### Problem to solve
Whenever a line in the material below includes "boris", copy that line.

### Data
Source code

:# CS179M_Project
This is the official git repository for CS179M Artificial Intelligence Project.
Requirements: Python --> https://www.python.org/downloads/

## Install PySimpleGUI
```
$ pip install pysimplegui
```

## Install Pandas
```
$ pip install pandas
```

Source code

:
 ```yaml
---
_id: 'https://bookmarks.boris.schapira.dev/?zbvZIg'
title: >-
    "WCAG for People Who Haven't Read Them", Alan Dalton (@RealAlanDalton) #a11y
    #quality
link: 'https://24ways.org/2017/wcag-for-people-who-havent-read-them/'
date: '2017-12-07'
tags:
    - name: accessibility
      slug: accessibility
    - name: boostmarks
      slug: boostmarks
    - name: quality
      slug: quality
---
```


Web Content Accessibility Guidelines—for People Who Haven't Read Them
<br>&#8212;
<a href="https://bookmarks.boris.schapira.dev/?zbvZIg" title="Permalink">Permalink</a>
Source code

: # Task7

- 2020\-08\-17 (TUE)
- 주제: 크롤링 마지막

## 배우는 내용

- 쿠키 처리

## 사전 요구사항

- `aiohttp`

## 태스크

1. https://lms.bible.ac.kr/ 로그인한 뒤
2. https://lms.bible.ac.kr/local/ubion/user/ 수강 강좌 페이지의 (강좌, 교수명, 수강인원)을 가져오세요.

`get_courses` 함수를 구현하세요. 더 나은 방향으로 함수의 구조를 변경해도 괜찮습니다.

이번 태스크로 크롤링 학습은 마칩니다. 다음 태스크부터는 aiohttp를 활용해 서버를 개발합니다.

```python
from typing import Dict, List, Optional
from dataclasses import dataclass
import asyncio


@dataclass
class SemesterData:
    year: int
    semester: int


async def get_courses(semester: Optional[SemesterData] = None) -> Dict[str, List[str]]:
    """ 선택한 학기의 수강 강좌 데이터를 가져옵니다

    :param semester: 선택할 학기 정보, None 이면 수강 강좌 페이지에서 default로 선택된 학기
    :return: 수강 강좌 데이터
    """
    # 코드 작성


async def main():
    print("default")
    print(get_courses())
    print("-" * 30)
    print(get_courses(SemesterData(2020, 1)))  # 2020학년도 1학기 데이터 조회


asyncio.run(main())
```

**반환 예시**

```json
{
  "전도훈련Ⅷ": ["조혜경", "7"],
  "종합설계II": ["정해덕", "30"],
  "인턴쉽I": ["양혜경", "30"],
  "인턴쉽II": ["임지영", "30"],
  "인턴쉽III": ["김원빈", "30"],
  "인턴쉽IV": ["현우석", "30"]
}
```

### Answer for the task
_id: 'https://bookmarks.boris.schapira.dev/?zbvZIg'
<a href="https://bookmarks.boris.schapira.dev/?zbvZIg" title="Permalink">Permalink</a>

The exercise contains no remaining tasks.